In this lab you will practice data wrangling and visualization skills using real-time COVID-19 data maintained by the New York Times.

Set-up

  1. Create a geog-176A-labs GitHub repository
  2. Clone it to your machine
  3. Create a data, docs, and img directory
  4. In docs, create a new .Rmd file called lab-02.Rmd
  5. Populate its YML with a title, author, subtitle, output type and theme. For example:
---
title: "Geography 13"
author: "[Mike Johnson](https://mikejohnson51.github.io)"
subtitle: 'Lab 02: COVID-19 Pandemic'
output:
  html_document:
    theme: journal
---

Be sure to associate your name with your personal webpage via a link.


Libraries

You will need a few libraries for this lab. Make sure they are installed and loaded in your Rmd.

  1. tidyverse (data wrangling and visualization)
  2. knitr (make nice tables)
  3. readxl (read excel files)
  4. zoo (rolling averages)

Data

We are going to practice some data wrangling skills using a real-world dataset about COVID cases curated and maintained by the New York Times. The data has been used to create reports and data visualizations like this, and are archived on a GitHub repo here.
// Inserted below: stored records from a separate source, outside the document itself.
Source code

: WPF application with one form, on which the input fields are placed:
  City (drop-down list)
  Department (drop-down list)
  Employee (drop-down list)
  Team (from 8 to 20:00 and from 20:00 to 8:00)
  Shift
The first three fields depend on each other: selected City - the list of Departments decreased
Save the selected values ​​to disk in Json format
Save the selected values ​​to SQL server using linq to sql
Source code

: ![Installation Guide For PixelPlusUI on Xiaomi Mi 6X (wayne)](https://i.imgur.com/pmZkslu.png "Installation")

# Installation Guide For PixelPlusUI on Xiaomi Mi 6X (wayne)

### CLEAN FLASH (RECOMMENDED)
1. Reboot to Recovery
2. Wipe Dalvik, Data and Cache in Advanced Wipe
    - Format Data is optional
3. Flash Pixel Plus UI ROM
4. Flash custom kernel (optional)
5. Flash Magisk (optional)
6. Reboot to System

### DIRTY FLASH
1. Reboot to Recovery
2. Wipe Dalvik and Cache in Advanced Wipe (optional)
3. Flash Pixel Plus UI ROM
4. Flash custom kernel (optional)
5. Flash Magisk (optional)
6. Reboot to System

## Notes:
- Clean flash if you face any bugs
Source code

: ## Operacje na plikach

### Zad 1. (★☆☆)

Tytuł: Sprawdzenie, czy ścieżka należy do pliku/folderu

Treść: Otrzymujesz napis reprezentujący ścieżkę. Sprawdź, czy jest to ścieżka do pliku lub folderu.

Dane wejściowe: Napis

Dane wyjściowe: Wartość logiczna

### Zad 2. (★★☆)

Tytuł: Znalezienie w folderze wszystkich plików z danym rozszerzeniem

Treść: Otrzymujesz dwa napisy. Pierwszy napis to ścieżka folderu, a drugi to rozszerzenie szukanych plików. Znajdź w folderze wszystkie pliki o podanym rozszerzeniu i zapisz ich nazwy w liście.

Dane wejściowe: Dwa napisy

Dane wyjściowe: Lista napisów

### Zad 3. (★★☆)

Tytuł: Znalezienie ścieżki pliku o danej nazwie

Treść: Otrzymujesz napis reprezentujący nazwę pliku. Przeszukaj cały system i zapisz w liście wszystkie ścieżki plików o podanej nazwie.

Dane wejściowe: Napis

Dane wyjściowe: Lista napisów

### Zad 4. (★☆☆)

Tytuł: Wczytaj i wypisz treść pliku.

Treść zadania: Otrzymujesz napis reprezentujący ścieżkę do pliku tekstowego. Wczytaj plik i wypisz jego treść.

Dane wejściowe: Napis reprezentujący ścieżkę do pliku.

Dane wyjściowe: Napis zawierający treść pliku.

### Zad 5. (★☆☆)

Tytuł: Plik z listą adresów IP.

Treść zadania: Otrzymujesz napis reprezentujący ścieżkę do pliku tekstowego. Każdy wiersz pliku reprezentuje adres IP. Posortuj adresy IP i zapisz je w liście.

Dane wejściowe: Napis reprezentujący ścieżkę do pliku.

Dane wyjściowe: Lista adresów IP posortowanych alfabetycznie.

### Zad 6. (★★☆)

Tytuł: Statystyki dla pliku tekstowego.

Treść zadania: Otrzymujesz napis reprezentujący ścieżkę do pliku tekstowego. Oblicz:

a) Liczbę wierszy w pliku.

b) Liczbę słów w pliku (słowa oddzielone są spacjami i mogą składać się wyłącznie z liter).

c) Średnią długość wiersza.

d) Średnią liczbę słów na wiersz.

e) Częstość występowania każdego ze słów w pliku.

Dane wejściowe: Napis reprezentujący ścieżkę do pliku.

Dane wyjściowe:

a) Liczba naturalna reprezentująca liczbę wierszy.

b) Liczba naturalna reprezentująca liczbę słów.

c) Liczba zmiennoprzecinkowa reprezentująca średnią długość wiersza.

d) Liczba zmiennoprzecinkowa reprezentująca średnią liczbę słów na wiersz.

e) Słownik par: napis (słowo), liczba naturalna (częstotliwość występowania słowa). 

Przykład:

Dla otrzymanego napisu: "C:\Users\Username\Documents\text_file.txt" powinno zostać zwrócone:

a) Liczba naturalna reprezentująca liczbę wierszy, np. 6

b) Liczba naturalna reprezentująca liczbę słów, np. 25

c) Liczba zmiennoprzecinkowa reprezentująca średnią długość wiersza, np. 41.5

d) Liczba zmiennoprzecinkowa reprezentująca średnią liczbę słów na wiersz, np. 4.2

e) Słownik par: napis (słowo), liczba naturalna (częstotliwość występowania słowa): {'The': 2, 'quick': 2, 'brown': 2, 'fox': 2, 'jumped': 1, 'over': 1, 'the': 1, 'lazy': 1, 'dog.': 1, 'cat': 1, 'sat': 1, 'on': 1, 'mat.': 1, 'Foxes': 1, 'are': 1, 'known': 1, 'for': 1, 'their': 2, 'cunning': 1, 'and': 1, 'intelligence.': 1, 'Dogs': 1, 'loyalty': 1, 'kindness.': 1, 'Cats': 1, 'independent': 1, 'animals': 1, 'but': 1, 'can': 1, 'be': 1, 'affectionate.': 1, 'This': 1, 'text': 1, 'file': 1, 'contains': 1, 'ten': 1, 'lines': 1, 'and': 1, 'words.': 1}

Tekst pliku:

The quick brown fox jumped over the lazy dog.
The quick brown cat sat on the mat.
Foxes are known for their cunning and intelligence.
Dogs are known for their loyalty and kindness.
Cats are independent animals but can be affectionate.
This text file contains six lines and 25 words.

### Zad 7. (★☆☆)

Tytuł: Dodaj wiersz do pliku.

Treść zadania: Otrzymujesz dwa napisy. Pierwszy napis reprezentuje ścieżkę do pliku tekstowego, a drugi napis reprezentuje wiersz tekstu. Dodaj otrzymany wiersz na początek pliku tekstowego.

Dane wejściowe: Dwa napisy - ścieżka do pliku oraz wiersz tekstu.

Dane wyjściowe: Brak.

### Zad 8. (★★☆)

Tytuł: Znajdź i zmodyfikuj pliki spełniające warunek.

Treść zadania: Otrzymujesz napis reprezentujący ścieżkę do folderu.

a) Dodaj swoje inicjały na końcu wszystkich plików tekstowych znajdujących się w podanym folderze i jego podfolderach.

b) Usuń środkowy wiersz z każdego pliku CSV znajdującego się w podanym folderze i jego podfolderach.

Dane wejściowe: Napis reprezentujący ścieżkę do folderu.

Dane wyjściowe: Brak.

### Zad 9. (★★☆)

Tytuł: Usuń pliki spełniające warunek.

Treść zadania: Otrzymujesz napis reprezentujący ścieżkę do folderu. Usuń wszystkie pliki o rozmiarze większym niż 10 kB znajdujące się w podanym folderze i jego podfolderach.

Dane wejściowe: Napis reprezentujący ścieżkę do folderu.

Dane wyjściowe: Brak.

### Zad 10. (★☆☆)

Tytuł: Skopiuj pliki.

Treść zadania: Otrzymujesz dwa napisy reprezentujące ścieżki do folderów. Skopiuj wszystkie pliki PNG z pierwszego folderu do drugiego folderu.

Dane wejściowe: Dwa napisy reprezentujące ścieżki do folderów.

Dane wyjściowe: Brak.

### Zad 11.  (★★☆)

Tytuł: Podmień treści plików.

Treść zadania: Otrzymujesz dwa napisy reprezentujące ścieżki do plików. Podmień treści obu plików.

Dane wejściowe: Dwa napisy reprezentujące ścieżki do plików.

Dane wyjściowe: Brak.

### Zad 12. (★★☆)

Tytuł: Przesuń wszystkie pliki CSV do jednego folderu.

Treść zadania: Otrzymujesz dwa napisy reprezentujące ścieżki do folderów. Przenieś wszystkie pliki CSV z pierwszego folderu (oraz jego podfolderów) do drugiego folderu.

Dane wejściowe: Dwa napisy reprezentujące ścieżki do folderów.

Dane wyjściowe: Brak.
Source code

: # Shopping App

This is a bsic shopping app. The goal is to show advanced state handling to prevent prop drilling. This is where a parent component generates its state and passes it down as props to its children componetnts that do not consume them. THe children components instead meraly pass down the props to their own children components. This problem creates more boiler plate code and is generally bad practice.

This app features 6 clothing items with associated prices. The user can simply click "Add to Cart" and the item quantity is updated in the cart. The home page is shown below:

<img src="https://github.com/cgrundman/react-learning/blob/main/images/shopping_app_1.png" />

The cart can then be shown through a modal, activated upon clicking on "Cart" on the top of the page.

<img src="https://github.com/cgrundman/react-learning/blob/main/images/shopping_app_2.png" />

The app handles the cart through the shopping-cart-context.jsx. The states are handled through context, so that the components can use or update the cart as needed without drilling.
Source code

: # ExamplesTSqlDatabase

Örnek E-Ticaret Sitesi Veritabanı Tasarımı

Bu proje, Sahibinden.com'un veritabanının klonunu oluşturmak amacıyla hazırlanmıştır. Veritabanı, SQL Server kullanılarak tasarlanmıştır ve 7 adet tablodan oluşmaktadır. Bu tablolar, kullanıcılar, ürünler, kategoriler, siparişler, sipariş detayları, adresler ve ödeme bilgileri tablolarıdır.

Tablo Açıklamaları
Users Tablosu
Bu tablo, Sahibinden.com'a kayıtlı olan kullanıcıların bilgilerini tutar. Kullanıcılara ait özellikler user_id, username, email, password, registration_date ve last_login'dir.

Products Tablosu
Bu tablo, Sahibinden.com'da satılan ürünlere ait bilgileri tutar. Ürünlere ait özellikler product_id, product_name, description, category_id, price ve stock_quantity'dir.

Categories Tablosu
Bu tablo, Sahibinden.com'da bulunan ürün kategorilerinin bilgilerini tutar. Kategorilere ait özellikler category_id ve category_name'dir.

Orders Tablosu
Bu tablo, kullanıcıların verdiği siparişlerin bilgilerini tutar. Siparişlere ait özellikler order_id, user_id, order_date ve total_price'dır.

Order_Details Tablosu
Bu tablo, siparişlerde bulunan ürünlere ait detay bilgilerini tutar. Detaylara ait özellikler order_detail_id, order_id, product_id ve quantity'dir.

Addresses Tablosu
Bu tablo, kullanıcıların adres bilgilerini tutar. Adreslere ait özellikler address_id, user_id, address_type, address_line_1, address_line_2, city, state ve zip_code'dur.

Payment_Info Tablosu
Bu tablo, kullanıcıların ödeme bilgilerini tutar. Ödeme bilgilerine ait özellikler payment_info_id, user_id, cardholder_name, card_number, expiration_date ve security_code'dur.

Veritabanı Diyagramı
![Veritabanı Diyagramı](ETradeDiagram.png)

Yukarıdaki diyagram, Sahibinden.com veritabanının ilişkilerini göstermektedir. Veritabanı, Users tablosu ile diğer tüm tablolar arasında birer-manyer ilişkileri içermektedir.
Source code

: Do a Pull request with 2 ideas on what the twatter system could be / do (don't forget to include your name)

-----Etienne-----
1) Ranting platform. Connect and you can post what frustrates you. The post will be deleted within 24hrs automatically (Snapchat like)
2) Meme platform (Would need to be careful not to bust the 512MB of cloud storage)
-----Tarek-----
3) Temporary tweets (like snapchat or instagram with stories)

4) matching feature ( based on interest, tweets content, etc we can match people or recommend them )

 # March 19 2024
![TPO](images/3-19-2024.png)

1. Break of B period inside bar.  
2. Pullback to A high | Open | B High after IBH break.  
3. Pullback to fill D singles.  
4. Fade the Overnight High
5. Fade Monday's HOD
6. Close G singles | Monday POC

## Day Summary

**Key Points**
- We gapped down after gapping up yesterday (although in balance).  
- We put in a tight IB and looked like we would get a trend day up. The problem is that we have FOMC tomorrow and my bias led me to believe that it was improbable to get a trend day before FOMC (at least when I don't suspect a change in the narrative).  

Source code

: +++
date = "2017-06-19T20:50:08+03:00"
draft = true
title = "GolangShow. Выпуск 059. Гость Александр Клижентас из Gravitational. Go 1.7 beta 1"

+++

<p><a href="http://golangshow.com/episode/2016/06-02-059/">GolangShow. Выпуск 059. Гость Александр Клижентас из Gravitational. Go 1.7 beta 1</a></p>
Looking at the README in this repository we read:

“We are providing two sets of data with cumulative counts of coronavirus cases and deaths: one with our most current numbers for each geography and another with historical data showing the tally for each day for each geography … the historical files are the final counts at the end of each day … The historical and live data are released in three files, one for each of these geographic levels: U.S., states and counties.”

For this lab we will use the historic, county level data which is stored as an updating CSV at this URL:

https://raw.githubusercontent.com/nytimes/covid-19-data/master/us-counties.csv

Question 1:

You are a data scientist for the state of California Department of Public Health.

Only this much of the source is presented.